June 12, 2025 • 4 min
Edward Naylor
Chief Executive Officer
In the freight brokerage industry, agility is critical. Markets shift. Rates fluctuate. Customers move on. The brokers who win are not always the biggest - they are the ones who use data more effectively and make better decisions, faster.
If you are not yet using a TMS with advanced analytics, or you are relying on basic tools without built-in intelligence, you can still become more data-driven using practical, tech-agnostic methods.
Drawing on insights from leading logistics sources including DAT Freight & Analytics, Denim, Intellspot, FreightPlus, and others, this article outlines five actionable ways brokers can apply data principles without needing to purchase specialized software.
What to do: Use public load boards such as DAT or Truckstop, along with internal rate history and email records, to log your buy (carrier) and sell (customer) rates for key lanes. Record them consistently using a spreadsheet or shared document.

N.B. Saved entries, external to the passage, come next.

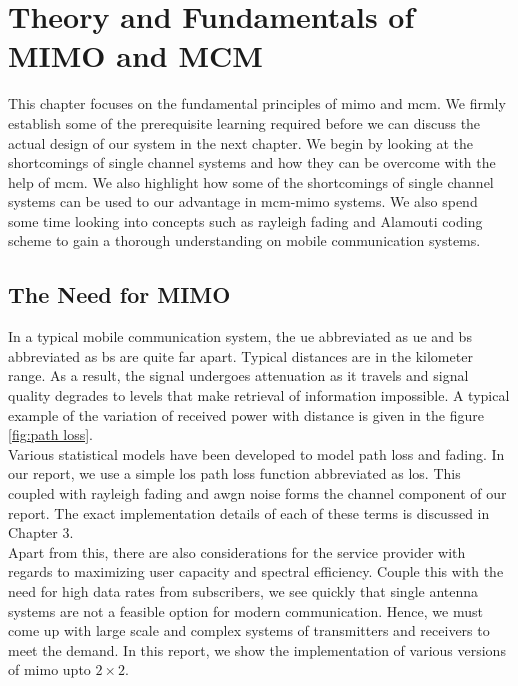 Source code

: \chapter{Theory and Fundamentals of MIMO and MCM}
This chapter focuses on the fundamental principles of \acrshort{mimo} and \acrshort{mcm}. We firmly establish some of the prerequisite learning required before we can discuss the actual design of our system in the next chapter. We begin by looking at the shortcomings of single channel systems and how they can be overcome with the help of \acrshort{mcm}. We also highlight how some of the shortcomings of single channel systems can be used to our advantage in \acrshort{mcm}-\acrshort{mimo} systems. We also spend some time looking into concepts such as \gls{rayleigh fading} and Alamouti coding scheme to gain a thorough understanding on mobile communication systems.

\section{The Need for MIMO}

In a typical mobile communication system, the \acrlong{ue} abbreviated as \acrshort{ue} and \acrlong{bs} abbreviated as \acrshort{bs} are quite far apart. Typical distances are in the kilometer range. As a result, the signal undergoes attenuation as it travels and signal quality degrades to levels that make retrieval of information impossible. A typical example of the variation of received power with distance is given in the figure \ref{fig:path loss}.\\
Various statistical models have been developed to model path loss and fading. In our report, we use a simple \acrlong{los} path loss function abbreviated as \acrshort{los}. This coupled with \gls{rayleigh fading} and \acrshort{awgn} noise forms the channel component of our report. The exact implementation details of each of these terms is discussed in Chapter 3.\\

Apart from this, there are also considerations for the service provider with regards to maximizing user capacity and spectral efficiency. Couple this with the need for high data rates from subscribers, we see quickly that single antenna systems are not a feasible option for modern communication. Hence, we must come up with large scale and complex systems of transmitters and receivers to meet the demand. In this report, we show the implementation of various versions of \acrshort{mimo} upto $2 \times 2$.  

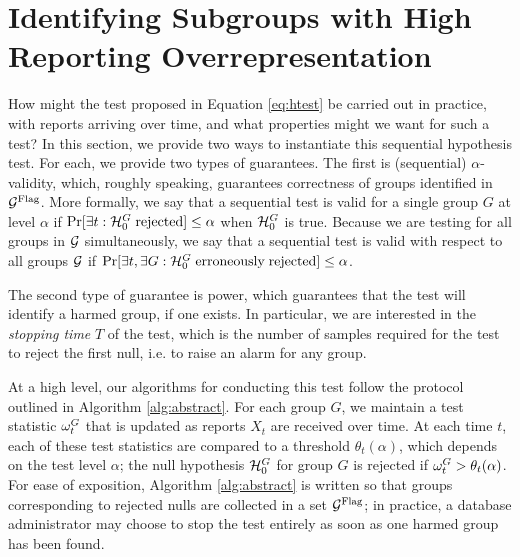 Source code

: \section{Identifying Subgroups with High Reporting Overrepresentation}
\label{sec:algs}

How might the test proposed in Equation \eqref{eq:htest} be carried out in practice, with reports arriving over time, and what properties might we want for such a test? In this section, we provide two ways to instantiate this sequential hypothesis test. For each, we provide two types of guarantees. The first is (sequential) $\alpha$-validity, which, roughly speaking, guarantees correctness of groups identified in ${\mathcal {G}^{\text{Flag}}}$. More formally, we say that a sequential test is valid for a single group $G$ at level $\alpha$ if $\Pr[\exists t: {\mathcal{H}_0^G} \; \mathrm{ rejected}] \leq \alpha$ when ${\mathcal{H}_0^G}$ is true. Because we are testing for all groups in $\Groups$ simultaneously, we say that a sequential test is valid with respect to all groups $\Groups$ if $\Pr[\exists t, \exists G: {\mathcal{H}_0^G} \; \mathrm{erroneously} \; \mathrm{rejected}] \leq \alpha$.

The second type of guarantee is power, which guarantees that the test will identify a harmed group, if one exists. In particular, we are interested in the \textit{stopping time} $T$ of the test, which is the number of samples required for the test to reject the first null, i.e. to raise an alarm for any group. 


At a high level, our algorithms for 
conducting this test
follow the protocol outlined in Algorithm \ref{alg:abstract}. 
\iftoggle{icml}{}{Every report $X_t$ can be considered a binary vector indexed by the groups in $\Groups$; the $G$ component of this vector is equal to $\1[X_t \in G]$. If there was only one group, we could run a sequential hypothesis test to determine whether $\mu_G$ was unacceptably large. With multiple groups, we can run $|\Groups|$ separate sequential hypothesis tests in parallel, one for each group, and correct the confidence levels for multiple hypothesis testing.}
For each group $G$, we maintain a test statistic $\omega_t^G$ that is updated as reports $X_t$ are received over time. At each time $t$, each of these test statistics are compared to a threshold $\theta_t(\alpha)$, which depends on the test level $\alpha$; the null hypothesis ${\mathcal{H}_0^G}$ for group $G$ is rejected if $\omega_t^G > \theta_t(\alpha)$. 
For ease of exposition, Algorithm \ref{alg:abstract} is written so that groups corresponding to rejected nulls are collected in a set ${\mathcal {G}^{\text{Flag}}}$; in practice, a database administrator may choose to stop the test entirely as soon as one harmed group has been found.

Why it works: Understanding historical lane performance helps anticipate market shifts and protect your margins. DAT frequently stresses the power of manual benchmarking to inform rate decisions and improve negotiation outcomes.
Pro tip: Include a column to log the reason for any rate anomalies. Whether it was a weather disruption, seasonal volume, or tight capacity. This context is invaluable for trend analysis
What to do: Create a basic Google Form or use a shared document to capture post-load carrier reviews. Include ratings for communication, timeliness, equipment quality, and issue resolution. Store responses in a Google Sheet and review them monthly.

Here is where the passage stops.